Under Mello-Roos, if a particular land area has fewer than 10 registered voters--such as a large, undeveloped tract of property--the property owners themselves can approve the bond measure and promise to repay the

indebtedness through tax assessments on their property. Developers, however, pass that tax debt on to the homeowners who will buy the property and homes they are developing, thereby effectively passing on to future residents the cost of providing schools for their children. A homeowner knows, going into his purchase, that he faces the additional tax.

Typically, the school district will not authorize sale of the bonds until a certain percentage of the homes are purchased, and then use that revenue to build the schools needed to serve those new neighborhoods. Some districts--as was the case last year in Carlsbad--negotiate with the developer to pay the bond debt up front so school construction can begin that much sooner. The developer then gets reimbursed when he sells the homes in subsequent years.

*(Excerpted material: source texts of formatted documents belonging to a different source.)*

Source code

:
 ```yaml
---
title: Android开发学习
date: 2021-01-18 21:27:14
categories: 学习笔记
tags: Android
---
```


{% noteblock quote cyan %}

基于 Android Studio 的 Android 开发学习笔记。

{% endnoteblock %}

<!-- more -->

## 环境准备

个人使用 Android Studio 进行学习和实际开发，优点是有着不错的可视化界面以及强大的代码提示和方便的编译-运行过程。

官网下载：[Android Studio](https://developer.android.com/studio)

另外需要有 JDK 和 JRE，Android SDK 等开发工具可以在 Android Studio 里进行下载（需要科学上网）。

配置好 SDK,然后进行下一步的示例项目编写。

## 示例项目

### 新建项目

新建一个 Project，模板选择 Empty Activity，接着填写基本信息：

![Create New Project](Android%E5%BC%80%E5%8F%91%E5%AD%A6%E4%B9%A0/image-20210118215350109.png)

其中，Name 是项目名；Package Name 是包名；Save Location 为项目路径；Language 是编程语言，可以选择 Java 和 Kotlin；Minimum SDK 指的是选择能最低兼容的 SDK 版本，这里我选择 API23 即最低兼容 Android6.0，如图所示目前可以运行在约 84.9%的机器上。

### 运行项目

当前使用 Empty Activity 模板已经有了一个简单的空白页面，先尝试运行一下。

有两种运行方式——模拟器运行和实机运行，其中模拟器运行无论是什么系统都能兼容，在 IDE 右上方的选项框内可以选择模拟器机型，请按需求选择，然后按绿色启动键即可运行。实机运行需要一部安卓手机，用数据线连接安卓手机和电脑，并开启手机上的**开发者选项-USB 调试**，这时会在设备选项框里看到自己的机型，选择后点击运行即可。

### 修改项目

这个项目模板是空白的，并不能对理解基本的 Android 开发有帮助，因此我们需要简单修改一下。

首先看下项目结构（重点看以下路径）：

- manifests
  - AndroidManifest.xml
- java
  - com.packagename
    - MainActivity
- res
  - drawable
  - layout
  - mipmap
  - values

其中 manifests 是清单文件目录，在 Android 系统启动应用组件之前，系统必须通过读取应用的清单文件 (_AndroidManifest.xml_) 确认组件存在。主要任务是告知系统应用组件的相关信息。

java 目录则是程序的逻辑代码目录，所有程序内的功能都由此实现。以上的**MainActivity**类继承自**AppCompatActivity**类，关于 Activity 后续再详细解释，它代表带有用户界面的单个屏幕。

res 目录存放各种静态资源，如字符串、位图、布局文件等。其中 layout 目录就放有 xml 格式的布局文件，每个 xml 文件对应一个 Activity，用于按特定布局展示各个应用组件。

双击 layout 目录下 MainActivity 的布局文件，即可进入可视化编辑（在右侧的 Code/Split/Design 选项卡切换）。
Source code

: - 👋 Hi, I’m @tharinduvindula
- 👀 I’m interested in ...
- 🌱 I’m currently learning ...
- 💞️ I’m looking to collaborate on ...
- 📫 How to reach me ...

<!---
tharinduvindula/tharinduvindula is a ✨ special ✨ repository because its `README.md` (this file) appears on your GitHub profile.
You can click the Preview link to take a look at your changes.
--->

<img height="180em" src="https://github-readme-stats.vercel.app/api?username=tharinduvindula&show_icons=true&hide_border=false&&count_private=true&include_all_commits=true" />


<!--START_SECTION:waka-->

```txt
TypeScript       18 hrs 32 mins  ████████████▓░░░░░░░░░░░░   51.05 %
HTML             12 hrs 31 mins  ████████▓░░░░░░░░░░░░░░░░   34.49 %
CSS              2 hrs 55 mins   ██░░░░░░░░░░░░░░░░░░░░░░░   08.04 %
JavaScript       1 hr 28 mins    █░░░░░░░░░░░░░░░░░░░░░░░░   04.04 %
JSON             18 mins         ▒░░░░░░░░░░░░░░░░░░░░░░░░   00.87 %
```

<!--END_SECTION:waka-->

Some districts don’t have the opportunity to pursue Mello-Roos financing, however, because there are no large tracts of undeveloped land within their district to tap as a bond-repayment source, and Mello-Roos isn’t feasible on smaller developments.

Other districts, if they have the support of the city councils that approve new, large developments, sometimes win negotiated settlements directly with a developer to donate a land site or, better yet, fund the construction of entire schools as a condition of the approval of their development by the council.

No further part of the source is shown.